Steve gli aveva subito porto una mano, che l’altro ragazzo aveva stretto. Era il migliore amico di Tasha. Quello di cui lei parlava in continuazione. Quello di cui avrebbe potuto essere geloso in effetti.
“Proprio io. Scusate il ritardo, ma Clint a volte è peggio di una donna quando deve prepararsi.” Steve aveva indicato il ragazzo che stava dietro di lui, e Rhodes aveva sorriso.
“Nessun problema. Tasha è ancora in officina anche se è da un’ora che le ripeto di andare a cambiarsi. Forse ci raggiungerà tra un po’, speriamo. Dai, entrate. Ho acceso la griglia intanto che vi aspettavo.”
“Io voglio subito tuffarmi in piscina e bermi una birra fresca.” Clint era stato il primo ad entrare in casa e non se n’era stupito affatto. Lo aveva però visto bloccarsi subito all’ingresso e guardarsi attorno. Lo aveva fatto anche lui la prima volta in cui era entrato in casa Stark. Sembrava di essere in una villa uscita direttamente da un qualche film ed era la prima volta che entrava in una casa simile.
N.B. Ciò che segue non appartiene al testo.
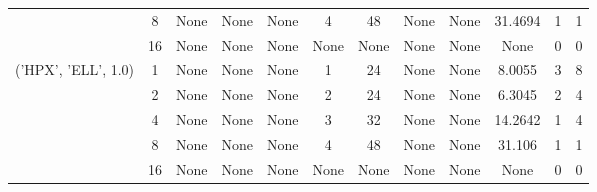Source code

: \begin{tabular}{cccccccccccc}
& 8& None& None& None& 4& 48& None& None& 31.4694& 1& 1\\
& 16& None& None& None& None& None& None& None& None& 0& 0\\
\hline
\multirow{5}{*}{('HPX', 'ELL', 1.0)}& 1& None& None& None& 1& 24& None& None& 8.0055& 3& 8\\
& 2& None& None& None& 2& 24& None& None& 6.3045& 2& 4\\
& 4& None& None& None& 3& 32& None& None& 14.2642& 1& 4\\
& 8& None& None& None& 4& 48& None& None& 31.106& 1& 1\\
& 16& None& None& None& None& None& None& None& None& 0& 0\\
\hline
\end{tabular}




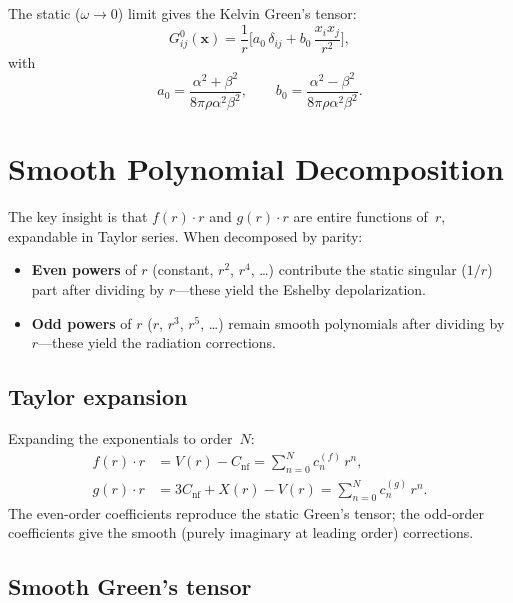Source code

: \documentclass[11pt,a4paper]{article}
\newcommand{\bx}{\mathbf{x}}
\begin{document}
The static ($\omega \to 0$) limit gives the Kelvin Green's tensor:
\begin{equation}
  G^0_{ij}(\bx) = \frac{1}{r}
  \biggl[a_0\,\delta_{ij} + b_0\,\frac{x_i x_j}{r^2}\biggr],
  \label{eq:kelvin}
\end{equation}
with
\begin{equation}
  \boxed{
  a_0 = \frac{\alpha^2 + \beta^2}{8\pi\rho\alpha^2\beta^2},
  \qquad
  b_0 = \frac{\alpha^2 - \beta^2}{8\pi\rho\alpha^2\beta^2}.
  }
  \label{eq:a0b0}
\end{equation}

\section{Smooth Polynomial Decomposition}
\label{sec:smooth}

The key insight is that $f(r) \cdot r$ and $g(r) \cdot r$ are
entire functions of~$r$, expandable in Taylor series. When
decomposed by parity:
\begin{itemize}
  \item \textbf{Even powers} of $r$ (constant, $r^2$, $r^4$,
    \ldots) contribute the static singular ($1/r$) part after
    dividing by $r$---these yield the Eshelby depolarization.
  \item \textbf{Odd powers} of $r$ ($r$, $r^3$, $r^5$,
    \ldots) remain smooth polynomials after dividing by $r$---these
    yield the radiation corrections.
\end{itemize}

\subsection{Taylor expansion}

Expanding the exponentials to order~$N$:
\begin{align}
  f(r) \cdot r &= V(r) - C_\text{nf}
  = \sum_{n=0}^{N} c_n^{(f)}\, r^n, \label{eq:fser} \\
  g(r) \cdot r &= 3C_\text{nf} + X(r) - V(r)
  = \sum_{n=0}^{N} c_n^{(g)}\, r^n. \label{eq:gser}
\end{align}
The even-order coefficients reproduce the static Green's tensor;
the odd-order coefficients give the smooth (purely imaginary at
leading order) corrections.

\subsection{Smooth Green's tensor}
\end{document}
“Clint, stai attento a non rompere qualcosa. Non potresti mai ripagarlo.” Nat era entrata prima di Bucky che aveva chiuso la porta. Se era stupita dalla casa lo stava nascondendo fin troppo bene. Bucky al contrario osservava tutto con la bocca spalancata dallo stupore.
Lo avrebbe sfottuto a vita per questo.
“Steve, se vuoi provare a farla uscire tu dall’officina, ti prego, fallo.” Rhodes li aveva guidati fino al giardino e Steve ne era rimasto meravigliato. Nelle poche settimane che stava frequentando quella ragazza, aveva visto solo l’ingresso della casa e la sua officina. Ma ora che vedeva anche il giardino si rendeva sempre più conto che quello era un mondo a cui non credeva si sarebbe mai avvicinato, figuriamoci entrato. Molto probabilmente quello era tutto uno scherzo. Quella ragazza doveva essere annoiata e aveva trovato in lui un nuovo passatempo. Non poteva crederci che fosse davvero interessata a lui.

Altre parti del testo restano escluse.